Summarisers perform the donkey work of the reaping process. They take a
file as fetched from the network, and convert it into an attribute/value
content summary.
Summarisers are keyed based on the MIME type of the file collected, and
are specified as a list of
mime-type Summariser Summariser arguments
In addition a number of special types are supported - the FILTER type is
used to support requests for files by filters such as the RobotsTxt one,
the ALWAYS type indicates summarisers that will always be run, in addition
to the one selected by type, and HTTP,NEWS,FTP,HTTPS can be used to
create summarisers that are run (again in addition to the selected one)
according to file type.
Finally, partial mime-types (such as text) may be used to summarise all
items with that main type.
|
- FTPListing
-
This is an internal summariser, neccessary for handling FTP fetches. It
takes the directory listing returned by the ftp server when directories are
fetched, and converts it into a list of links to summarise further
This summarise should be run when the text/ftp-dir-listing MIME
type is encountered.
- Filter
-
This is another internal summariser, designed to handle fetches of files for
URLFilters (such as RobotsTxt) which require additional information before
they can approve a URL.
This summariser should be run for FILTER type objects.
- HTML
-
Summarise an HTML document.
This object should be run for items with a text/html type
- HTTP
-
This is a protocol level summariser which creates management information
from information contained in the HTTP headers. In particular, it stores
information about the last modification time of the file, and so _must_ be
used if If-Modified-Since gathering is required.

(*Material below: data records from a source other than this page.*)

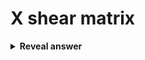 # X shear matrix
<details>
<summary><b>Reveal answer</b></summary>
<img src="../../../../../media/paste-80046f52585edbe84e965e7e259d106d24d664f0.jpg">
</details>
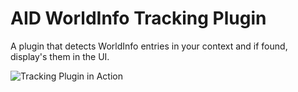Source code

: # AID WorldInfo Tracking Plugin
A plugin that detects WorldInfo entries in your context and if found, display's them in the UI.

![Tracking Plugin in Action](https://cdn.discordapp.com/attachments/717764081058185316/817918617806307368/unknown.png)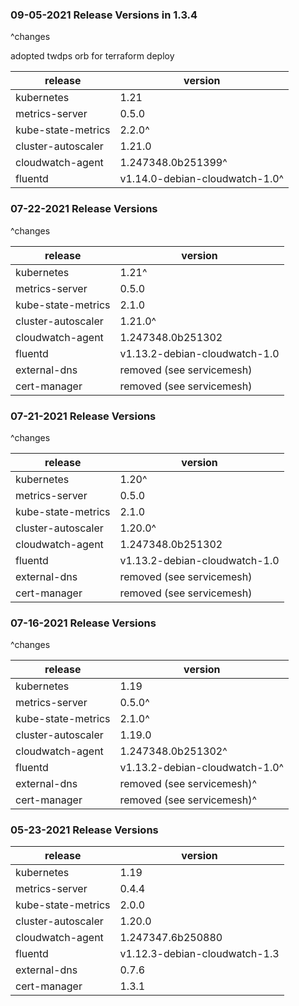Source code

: ### 09-05-2021 Release Versions in 1.3.4

^changes  

adopted twdps orb for terraform deploy  

| release            | version                        |
|--------------------|--------------------------------|
| kubernetes         | 1.21                           |
| metrics-server     | 0.5.0                          |
| kube-state-metrics | 2.2.0^                         |
| cluster-autoscaler | 1.21.0                         |
| cloudwatch-agent   | 1.247348.0b251399^             |
| fluentd            | v1.14.0-debian-cloudwatch-1.0^ |

### 07-22-2021 Release Versions

^changes

| release            | version                        |
|--------------------|--------------------------------|
| kubernetes         | 1.21^                          |
| metrics-server     | 0.5.0                          |
| kube-state-metrics | 2.1.0                          |
| cluster-autoscaler | 1.21.0^                        |
| cloudwatch-agent   | 1.247348.0b251302              |
| fluentd            | v1.13.2-debian-cloudwatch-1.0  |
| external-dns       | removed (see servicemesh)      |
| cert-manager       | removed (see servicemesh)      |

### 07-21-2021 Release Versions

^changes

| release            | version                        |
|--------------------|--------------------------------|
| kubernetes         | 1.20^                          |
| metrics-server     | 0.5.0                          |
| kube-state-metrics | 2.1.0                          |
| cluster-autoscaler | 1.20.0^                        |
| cloudwatch-agent   | 1.247348.0b251302              |
| fluentd            | v1.13.2-debian-cloudwatch-1.0  |
| external-dns       | removed (see servicemesh)      |
| cert-manager       | removed (see servicemesh)      |

### 07-16-2021 Release Versions

^changes

| release            | version                        |
|--------------------|--------------------------------|
| kubernetes         | 1.19                           |
| metrics-server     | 0.5.0^                         |
| kube-state-metrics | 2.1.0^                         |
| cluster-autoscaler | 1.19.0                         |
| cloudwatch-agent   | 1.247348.0b251302^             |
| fluentd            | v1.13.2-debian-cloudwatch-1.0^ |
| external-dns       | removed (see servicemesh)^     |
| cert-manager       | removed (see servicemesh)^     |

### 05-23-2021 Release Versions

| release            | version                        |
|--------------------|--------------------------------|
| kubernetes         | 1.19                           |
| metrics-server     | 0.4.4                          |
| kube-state-metrics | 2.0.0                          |
| cluster-autoscaler | 1.20.0                         |
| cloudwatch-agent   | 1.247347.6b250880              |
| fluentd            | v1.12.3-debian-cloudwatch-1.3  |
| external-dns       | 0.7.6                          |
| cert-manager       | 1.3.1                          |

The type for this should be HTTP or HTTPS
- MD5
-
The MD5 summariser stores the MD5 hash of the object fetched (_not_ of the
summary information) in the objects management data, where it can then be
used by others to detect duplication or alteration of the objects contents.
MD5 hash generation can be time consuming on larger files, so if duplicate
detection is not important, you may wish to exclude this module
This should be run as an ALWAYS type summariser.
- NewsHeaders
-
This summarises and stores the contents of headers from News requests (such
as the title and the author of the article, along with its references)
This should be run as a NEWS or NNTP summariser
- RPM
-
Extract informatiom from a RedHat Packager Manager file. At present this
will extract the title, description and packager of the file by running
the 'rpm' command. (So it requires RPM to be installed on your system).
The type should be whatever you (using FileTypes) or the web server are
mapping RPM files to.
- RunProg
-
There are a large number of translation and summarisation programs already
available. In addition, classic Harvest ships with a large number of
summarisers. This summariser allows the construction of summariser chains
using external programs (which don't have to summarise to SOIF directly).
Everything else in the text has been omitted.